**Task directions**
The answer must consist solely of the lines from the start of the records through the line containing "# Reading Files from your Job Workspace", restated word for word, with no pictures.

**The data**
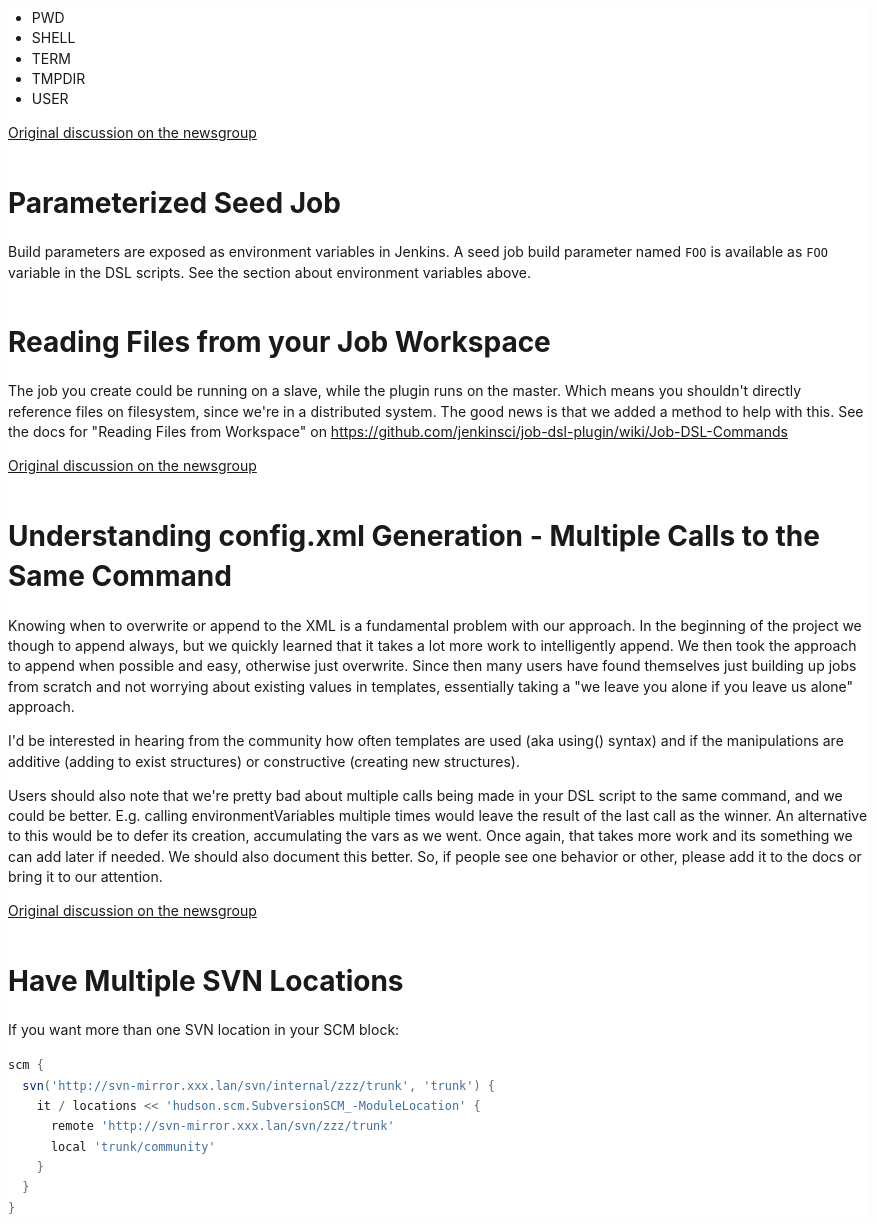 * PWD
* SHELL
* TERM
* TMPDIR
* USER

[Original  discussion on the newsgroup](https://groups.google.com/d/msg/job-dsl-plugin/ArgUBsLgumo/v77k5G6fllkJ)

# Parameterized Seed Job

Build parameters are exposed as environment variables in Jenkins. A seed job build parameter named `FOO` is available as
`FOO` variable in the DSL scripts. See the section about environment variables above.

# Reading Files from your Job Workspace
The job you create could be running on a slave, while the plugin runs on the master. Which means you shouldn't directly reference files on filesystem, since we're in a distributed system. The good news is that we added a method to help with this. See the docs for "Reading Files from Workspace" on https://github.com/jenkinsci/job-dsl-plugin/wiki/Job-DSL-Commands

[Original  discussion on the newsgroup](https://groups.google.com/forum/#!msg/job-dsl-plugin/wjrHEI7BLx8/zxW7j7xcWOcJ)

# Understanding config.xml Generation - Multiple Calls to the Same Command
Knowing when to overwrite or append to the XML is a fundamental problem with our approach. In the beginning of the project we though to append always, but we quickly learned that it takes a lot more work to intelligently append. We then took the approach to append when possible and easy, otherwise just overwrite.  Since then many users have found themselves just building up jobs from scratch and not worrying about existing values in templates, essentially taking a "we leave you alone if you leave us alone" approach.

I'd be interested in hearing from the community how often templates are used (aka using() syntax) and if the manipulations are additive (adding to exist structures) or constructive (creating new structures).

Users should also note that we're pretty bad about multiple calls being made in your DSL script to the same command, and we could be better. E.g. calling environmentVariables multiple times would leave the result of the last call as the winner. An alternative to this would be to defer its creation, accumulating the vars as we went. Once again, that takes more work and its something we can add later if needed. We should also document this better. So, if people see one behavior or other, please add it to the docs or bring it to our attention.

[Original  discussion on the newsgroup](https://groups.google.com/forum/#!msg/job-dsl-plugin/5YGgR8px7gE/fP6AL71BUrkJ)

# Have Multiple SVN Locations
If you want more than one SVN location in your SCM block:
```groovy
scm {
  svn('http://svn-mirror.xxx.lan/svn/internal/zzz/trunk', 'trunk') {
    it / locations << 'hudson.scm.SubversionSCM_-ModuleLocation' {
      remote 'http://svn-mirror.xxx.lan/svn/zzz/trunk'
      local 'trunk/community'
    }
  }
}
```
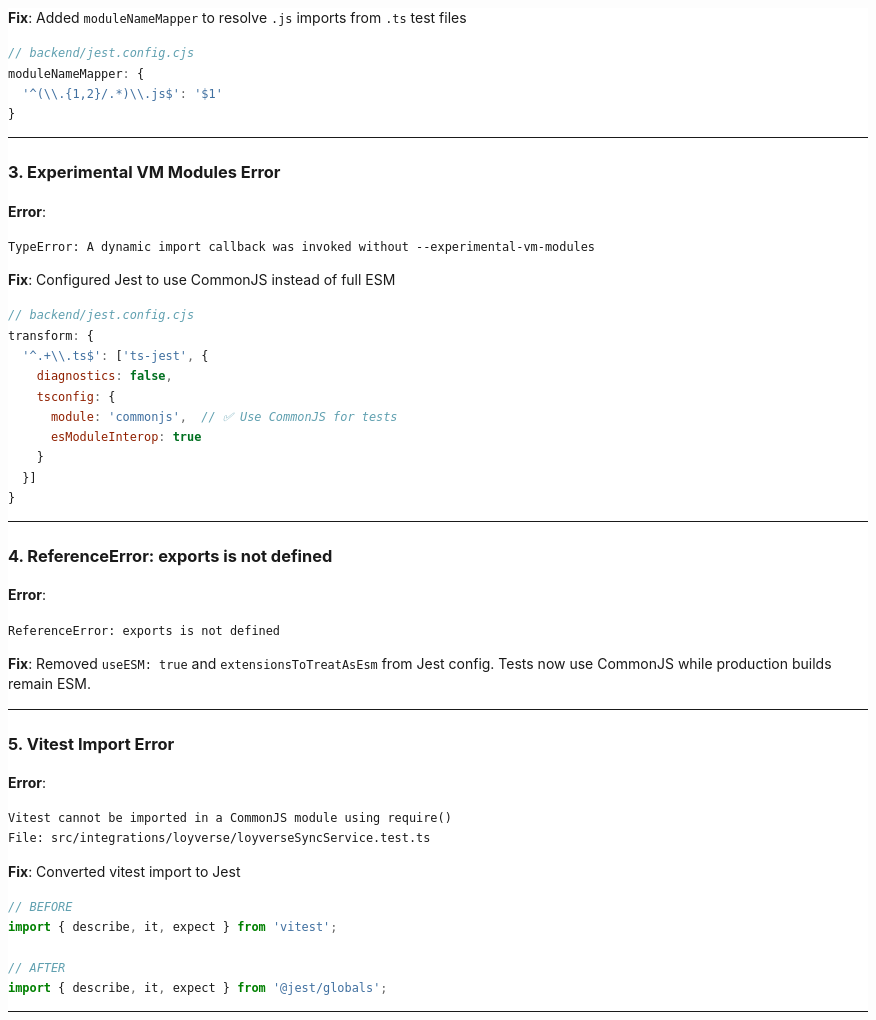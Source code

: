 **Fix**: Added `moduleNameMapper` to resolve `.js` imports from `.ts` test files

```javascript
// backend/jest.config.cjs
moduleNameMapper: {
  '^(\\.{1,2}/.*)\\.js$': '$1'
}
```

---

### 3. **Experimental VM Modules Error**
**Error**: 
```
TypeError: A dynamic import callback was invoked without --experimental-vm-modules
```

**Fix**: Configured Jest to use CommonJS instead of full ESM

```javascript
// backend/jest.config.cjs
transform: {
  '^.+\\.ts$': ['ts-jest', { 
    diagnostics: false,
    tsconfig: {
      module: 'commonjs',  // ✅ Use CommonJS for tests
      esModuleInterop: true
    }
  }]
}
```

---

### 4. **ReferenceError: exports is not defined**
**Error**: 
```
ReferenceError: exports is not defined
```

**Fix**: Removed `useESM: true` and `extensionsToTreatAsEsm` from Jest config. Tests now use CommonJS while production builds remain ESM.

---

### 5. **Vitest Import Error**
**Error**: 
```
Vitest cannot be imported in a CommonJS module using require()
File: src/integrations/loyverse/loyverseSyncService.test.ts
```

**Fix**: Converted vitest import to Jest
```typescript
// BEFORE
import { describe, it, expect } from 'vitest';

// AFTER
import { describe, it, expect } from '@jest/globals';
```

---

**Output below**
 * PWD
* SHELL
* TERM
* TMPDIR
* USER

[Original  discussion on the newsgroup](https://groups.google.com/d/msg/job-dsl-plugin/ArgUBsLgumo/v77k5G6fllkJ)

# Parameterized Seed Job

Build parameters are exposed as environment variables in Jenkins. A seed job build parameter named `FOO` is available as
`FOO` variable in the DSL scripts. See the section about environment variables above.

# Reading Files from your Job Workspace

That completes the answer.